**Task prompt:**
Exact copy, pictures excluded: output the lines from the opening of the entries through the line bearing "(iii)~In $\isw(z,\rf(z))$, with".

**Excerpted data:**
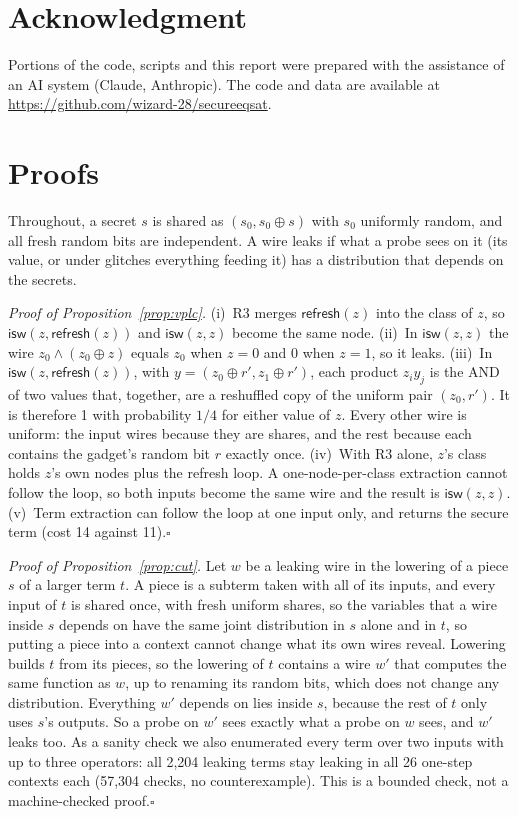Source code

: \documentclass[conference]{IEEEtran}
\newcommand{\rf}{\mathsf{refresh}}
\newcommand{\isw}{\mathsf{isw}}
\begin{document}
\section*{Acknowledgment}
Portions of the code, scripts and this report were prepared with the assistance of an AI system (Claude, Anthropic). The code and data are available at \url{https://github.com/wizard-28/secureeqsat}.

\appendices
\section{Proofs}\label{app:proofs}
Throughout, a secret $s$ is shared as $(s_0,s_0\oplus s)$ with $s_0$ uniformly random, and all fresh random bits are independent. A wire leaks if what a probe sees on it (its value, or under glitches everything feeding it) has a distribution that depends on the secrets.

\emph{Proof of Proposition~\ref{prop:vplc}.}
(i)~R3 merges $\rf(z)$ into the class of $z$, so $\isw(z,\rf(z))$ and $\isw(z,z)$ become the same node.
(ii)~In $\isw(z,z)$ the wire $z_0\wedge(z_0\oplus z)$ equals $z_0$ when $z=0$ and $0$ when $z=1$, so it leaks.
(iii)~In $\isw(z,\rf(z))$, with $y=(z_0\oplus r',z_1\oplus r')$, each product $z_iy_j$ is the AND of two values that, together, are a reshuffled copy of the uniform pair $(z_0,r')$. It is therefore 1 with probability $1/4$ for either value of $z$. Every other wire is uniform: the input wires because they are shares, and the rest because each contains the gadget's random bit $r$ exactly once.
(iv)~With R3 alone, $z$'s class holds $z$'s own nodes plus the refresh loop. A one-node-per-class extraction cannot follow the loop, so both inputs become the same wire and the result is $\isw(z,z)$.
(v)~Term extraction can follow the loop at one input only, and returns the secure term (cost 14 against 11).\hfill$\square$

\emph{Proof of Proposition~\ref{prop:cut}.}
Let $w$ be a leaking wire in the lowering of a piece $s$ of a larger term $t$. A piece is a subterm taken with all of its inputs, and every input of $t$ is shared once, with fresh uniform shares, so the variables that a wire inside $s$ depends on have the same joint distribution in $s$ alone and in $t$, so putting a piece into a context cannot change what its own wires reveal. Lowering builds $t$ from its pieces, so the lowering of $t$ contains a wire $w'$ that computes the same function as $w$, up to renaming its random bits, which does not change any distribution. Everything $w'$ depends on lies inside $s$, because the rest of $t$ only uses $s$'s outputs. So a probe on $w'$ sees exactly what a probe on $w$ sees, and $w'$ leaks too. As a sanity check we also enumerated every term over two inputs with up to three operators: all 2,204 leaking terms stay leaking in all 26 one-step contexts each (57,304 checks, no counterexample). This is a bounded check, not a machine-checked proof.\hfill$\square$
\end{document}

**Exercise response:**
Source code

: \documentclass[conference]{IEEEtran}
\newcommand{\rf}{\mathsf{refresh}}
\newcommand{\isw}{\mathsf{isw}}
\begin{document}
\section*{Acknowledgment}
Portions of the code, scripts and this report were prepared with the assistance of an AI system (Claude, Anthropic). The code and data are available at \url{https://github.com/wizard-28/secureeqsat}.

\appendices
\section{Proofs}\label{app:proofs}
Throughout, a secret $s$ is shared as $(s_0,s_0\oplus s)$ with $s_0$ uniformly random, and all fresh random bits are independent. A wire leaks if what a probe sees on it (its value, or under glitches everything feeding it) has a distribution that depends on the secrets.

\emph{Proof of Proposition~\ref{prop:vplc}.}
(i)~R3 merges $\rf(z)$ into the class of $z$, so $\isw(z,\rf(z))$ and $\isw(z,z)$ become the same node.
(ii)~In $\isw(z,z)$ the wire $z_0\wedge(z_0\oplus z)$ equals $z_0$ when $z=0$ and $0$ when $z=1$, so it leaks.
(iii)~In $\isw(z,\rf(z))$, with $y=(z_0\oplus r',z_1\oplus r')$, each product $z_iy_j$ is the AND of two values that, together, are a reshuffled copy of the uniform pair $(z_0,r')$. It is therefore 1 with probability $1/4$ for either value of $z$. Every other wire is uniform: the input wires because they are shares, and the rest because each contains the gadget's random bit $r$ exactly once.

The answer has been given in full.